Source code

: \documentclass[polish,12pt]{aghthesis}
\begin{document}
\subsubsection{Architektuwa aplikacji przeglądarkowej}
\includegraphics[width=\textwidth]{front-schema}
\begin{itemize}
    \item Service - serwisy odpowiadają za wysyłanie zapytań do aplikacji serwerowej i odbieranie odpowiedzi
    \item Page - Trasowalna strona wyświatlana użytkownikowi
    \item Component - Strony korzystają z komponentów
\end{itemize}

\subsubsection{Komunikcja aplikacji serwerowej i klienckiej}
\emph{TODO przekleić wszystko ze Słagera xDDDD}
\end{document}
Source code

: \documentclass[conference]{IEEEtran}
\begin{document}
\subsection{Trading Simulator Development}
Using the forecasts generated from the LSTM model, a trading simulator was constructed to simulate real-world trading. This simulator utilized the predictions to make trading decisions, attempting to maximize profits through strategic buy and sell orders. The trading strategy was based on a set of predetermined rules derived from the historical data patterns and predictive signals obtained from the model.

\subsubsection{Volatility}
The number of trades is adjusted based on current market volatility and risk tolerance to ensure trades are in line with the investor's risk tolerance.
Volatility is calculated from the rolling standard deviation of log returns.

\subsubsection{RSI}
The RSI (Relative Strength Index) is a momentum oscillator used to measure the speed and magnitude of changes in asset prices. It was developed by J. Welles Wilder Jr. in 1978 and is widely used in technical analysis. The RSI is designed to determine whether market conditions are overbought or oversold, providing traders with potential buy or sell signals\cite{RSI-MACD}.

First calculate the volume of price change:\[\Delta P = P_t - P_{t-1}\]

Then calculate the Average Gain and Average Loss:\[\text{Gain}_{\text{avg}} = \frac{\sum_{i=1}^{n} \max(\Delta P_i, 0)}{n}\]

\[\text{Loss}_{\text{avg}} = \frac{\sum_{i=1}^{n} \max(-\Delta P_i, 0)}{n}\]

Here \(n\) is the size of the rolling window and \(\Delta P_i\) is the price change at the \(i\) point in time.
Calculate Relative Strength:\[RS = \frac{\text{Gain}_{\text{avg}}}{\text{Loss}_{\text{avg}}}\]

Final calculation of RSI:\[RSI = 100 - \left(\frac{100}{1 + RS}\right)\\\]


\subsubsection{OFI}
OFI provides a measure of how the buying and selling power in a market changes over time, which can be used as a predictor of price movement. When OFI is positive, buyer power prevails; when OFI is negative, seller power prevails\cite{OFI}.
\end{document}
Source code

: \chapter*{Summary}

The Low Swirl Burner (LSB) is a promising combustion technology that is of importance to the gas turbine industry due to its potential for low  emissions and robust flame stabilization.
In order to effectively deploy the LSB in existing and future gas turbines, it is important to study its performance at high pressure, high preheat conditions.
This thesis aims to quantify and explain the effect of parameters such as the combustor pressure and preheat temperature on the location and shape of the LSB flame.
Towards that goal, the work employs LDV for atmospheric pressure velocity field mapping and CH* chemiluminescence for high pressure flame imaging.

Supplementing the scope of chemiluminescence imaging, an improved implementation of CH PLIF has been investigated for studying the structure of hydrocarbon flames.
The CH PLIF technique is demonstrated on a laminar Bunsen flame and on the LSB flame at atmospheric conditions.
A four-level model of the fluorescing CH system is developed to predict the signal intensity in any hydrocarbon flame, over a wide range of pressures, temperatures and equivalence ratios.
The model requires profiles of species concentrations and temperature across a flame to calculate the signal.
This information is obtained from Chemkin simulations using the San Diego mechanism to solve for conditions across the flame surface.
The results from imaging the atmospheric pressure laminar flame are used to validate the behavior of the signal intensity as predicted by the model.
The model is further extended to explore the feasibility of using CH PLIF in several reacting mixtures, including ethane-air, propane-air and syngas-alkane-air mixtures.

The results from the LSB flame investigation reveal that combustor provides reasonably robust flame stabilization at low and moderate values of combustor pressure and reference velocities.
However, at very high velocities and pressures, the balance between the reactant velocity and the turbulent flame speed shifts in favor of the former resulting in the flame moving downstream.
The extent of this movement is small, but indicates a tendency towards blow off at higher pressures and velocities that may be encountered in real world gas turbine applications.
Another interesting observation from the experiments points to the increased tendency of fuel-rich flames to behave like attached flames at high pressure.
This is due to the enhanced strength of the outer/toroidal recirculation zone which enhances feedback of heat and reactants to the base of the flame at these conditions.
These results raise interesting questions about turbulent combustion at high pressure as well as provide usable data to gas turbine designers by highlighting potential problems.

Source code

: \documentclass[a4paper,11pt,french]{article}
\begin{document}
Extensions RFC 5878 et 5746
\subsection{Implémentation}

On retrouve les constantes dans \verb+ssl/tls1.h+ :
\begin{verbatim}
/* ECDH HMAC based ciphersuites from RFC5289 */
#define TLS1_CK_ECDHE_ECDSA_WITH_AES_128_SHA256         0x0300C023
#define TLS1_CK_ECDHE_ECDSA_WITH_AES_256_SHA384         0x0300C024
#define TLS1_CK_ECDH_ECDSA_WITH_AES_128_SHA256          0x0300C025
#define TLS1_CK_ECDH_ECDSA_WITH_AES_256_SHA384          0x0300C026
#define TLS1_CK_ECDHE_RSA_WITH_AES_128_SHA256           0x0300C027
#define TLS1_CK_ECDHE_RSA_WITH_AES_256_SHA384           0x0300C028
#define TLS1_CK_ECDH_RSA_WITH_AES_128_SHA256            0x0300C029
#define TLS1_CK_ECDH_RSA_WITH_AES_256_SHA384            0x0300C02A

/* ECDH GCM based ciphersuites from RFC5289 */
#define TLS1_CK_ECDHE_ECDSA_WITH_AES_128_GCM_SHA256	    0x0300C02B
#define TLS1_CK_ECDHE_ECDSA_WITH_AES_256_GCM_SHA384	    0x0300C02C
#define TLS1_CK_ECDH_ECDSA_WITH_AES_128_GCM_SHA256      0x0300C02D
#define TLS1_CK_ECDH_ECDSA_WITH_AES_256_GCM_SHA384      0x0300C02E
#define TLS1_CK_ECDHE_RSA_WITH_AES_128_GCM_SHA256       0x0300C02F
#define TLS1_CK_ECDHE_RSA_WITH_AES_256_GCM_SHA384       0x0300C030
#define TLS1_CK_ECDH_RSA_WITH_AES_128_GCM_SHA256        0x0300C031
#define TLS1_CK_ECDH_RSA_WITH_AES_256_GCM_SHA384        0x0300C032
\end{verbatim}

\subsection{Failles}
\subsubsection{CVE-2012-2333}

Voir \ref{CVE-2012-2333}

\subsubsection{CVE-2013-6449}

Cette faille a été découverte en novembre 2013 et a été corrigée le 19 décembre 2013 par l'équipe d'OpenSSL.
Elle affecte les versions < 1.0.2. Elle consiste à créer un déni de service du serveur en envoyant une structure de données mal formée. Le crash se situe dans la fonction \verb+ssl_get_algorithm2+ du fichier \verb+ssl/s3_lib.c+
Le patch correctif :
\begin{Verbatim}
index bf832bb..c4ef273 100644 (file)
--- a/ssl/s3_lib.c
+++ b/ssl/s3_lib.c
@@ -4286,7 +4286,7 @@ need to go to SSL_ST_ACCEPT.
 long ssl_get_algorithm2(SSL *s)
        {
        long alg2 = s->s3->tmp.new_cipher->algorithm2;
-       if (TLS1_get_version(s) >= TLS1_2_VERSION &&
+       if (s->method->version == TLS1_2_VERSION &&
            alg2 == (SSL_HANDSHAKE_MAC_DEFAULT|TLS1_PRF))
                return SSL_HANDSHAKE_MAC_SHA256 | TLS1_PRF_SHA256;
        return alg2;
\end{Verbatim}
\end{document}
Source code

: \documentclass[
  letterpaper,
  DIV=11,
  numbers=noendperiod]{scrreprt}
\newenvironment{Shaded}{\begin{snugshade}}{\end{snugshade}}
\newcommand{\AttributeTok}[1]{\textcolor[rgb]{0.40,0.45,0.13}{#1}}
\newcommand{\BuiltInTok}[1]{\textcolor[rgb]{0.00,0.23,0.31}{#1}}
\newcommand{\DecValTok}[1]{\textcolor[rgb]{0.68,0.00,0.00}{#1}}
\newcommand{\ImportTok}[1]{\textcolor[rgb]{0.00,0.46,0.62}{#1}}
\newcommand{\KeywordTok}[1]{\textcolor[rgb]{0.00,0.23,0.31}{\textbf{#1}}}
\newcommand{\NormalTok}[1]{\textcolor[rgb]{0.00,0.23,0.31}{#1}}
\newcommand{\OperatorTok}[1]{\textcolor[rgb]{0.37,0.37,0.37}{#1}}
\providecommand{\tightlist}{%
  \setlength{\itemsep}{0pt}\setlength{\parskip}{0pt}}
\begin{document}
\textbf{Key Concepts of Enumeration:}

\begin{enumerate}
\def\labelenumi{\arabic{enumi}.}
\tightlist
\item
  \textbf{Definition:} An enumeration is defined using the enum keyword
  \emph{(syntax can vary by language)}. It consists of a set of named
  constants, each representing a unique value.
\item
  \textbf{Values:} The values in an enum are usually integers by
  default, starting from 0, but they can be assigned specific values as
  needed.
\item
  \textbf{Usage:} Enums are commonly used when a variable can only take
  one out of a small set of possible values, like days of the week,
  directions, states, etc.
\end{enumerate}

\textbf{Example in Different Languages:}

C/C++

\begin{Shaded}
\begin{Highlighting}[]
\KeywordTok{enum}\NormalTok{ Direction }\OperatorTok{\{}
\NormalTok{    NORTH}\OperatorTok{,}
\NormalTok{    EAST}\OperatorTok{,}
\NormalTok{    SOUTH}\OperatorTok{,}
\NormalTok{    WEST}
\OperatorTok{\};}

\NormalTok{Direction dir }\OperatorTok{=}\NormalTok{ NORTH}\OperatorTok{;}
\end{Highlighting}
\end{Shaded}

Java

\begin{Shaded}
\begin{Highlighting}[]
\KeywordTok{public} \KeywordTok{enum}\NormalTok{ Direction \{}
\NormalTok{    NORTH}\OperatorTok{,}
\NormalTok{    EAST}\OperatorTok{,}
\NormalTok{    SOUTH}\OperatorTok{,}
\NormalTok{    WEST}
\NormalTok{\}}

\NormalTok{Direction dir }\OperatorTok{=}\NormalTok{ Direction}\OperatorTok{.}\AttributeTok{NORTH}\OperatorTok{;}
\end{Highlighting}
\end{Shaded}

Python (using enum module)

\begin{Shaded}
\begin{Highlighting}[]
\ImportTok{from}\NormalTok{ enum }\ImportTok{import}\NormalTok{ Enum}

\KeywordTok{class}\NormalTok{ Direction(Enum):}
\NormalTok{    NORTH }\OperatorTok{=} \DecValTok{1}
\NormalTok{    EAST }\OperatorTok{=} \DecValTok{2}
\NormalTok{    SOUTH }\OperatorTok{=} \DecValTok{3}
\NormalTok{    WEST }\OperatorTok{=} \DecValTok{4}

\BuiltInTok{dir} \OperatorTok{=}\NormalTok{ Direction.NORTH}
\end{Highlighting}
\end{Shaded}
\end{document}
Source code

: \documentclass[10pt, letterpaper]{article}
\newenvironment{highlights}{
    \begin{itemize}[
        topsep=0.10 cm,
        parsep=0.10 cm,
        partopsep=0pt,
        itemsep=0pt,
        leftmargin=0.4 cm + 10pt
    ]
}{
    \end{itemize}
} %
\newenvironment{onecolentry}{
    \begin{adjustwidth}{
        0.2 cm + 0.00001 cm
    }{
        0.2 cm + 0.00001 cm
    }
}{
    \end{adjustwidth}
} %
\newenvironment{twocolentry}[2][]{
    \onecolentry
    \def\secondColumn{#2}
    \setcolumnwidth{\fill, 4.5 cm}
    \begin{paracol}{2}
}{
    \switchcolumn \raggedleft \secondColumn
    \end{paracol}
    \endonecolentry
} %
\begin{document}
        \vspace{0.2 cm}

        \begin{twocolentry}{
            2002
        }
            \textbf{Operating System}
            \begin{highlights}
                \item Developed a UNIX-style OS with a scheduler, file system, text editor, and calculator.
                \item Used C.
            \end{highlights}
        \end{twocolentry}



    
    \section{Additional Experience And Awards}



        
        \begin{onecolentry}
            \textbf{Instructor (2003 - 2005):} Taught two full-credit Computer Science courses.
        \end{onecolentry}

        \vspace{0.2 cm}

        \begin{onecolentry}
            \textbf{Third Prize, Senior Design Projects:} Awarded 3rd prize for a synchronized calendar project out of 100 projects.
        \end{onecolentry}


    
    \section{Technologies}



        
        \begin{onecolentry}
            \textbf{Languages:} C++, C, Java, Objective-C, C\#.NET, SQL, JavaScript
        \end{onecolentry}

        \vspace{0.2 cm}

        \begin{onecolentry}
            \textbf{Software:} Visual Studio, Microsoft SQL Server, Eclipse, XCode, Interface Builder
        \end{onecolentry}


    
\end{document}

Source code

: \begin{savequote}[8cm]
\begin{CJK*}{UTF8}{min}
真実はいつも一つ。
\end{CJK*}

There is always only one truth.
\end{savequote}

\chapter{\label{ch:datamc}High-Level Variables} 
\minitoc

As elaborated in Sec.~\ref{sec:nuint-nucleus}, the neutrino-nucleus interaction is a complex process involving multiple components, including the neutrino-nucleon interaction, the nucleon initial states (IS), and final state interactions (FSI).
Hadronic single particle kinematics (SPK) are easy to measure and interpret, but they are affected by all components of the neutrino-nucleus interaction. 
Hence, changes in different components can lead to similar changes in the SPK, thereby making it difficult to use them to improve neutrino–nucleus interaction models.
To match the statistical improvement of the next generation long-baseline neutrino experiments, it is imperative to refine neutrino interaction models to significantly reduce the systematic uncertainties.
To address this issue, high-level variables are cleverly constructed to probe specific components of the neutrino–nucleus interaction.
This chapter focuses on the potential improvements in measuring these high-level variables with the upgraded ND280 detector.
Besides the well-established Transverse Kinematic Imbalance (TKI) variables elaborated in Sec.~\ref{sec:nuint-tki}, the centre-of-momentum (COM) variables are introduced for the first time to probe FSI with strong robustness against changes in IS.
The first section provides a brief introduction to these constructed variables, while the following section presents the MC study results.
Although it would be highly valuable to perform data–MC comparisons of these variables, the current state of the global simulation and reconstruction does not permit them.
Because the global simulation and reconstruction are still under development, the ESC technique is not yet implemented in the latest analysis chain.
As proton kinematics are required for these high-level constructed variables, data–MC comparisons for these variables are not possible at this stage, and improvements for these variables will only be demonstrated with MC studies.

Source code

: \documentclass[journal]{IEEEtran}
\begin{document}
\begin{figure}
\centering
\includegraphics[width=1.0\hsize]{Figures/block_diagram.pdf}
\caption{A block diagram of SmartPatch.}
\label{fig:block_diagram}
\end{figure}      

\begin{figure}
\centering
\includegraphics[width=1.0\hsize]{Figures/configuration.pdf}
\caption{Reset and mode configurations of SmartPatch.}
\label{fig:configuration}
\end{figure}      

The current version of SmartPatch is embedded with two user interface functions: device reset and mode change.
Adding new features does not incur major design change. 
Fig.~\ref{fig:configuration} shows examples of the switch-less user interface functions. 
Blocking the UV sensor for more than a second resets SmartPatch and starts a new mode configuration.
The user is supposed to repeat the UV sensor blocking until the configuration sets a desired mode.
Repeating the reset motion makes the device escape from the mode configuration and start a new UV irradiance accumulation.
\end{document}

================================

WHAT IS NEEDED:
Go through the records above. Copy each line in which the string "states" appears.

ANSWER TO THIS PROBLEM:
  directions, states, etc.
As elaborated in Sec.~\ref{sec:nuint-nucleus}, the neutrino-nucleus interaction is a complex process involving multiple components, including the neutrino-nucleon interaction, the nucleon initial states (IS), and final state interactions (FSI).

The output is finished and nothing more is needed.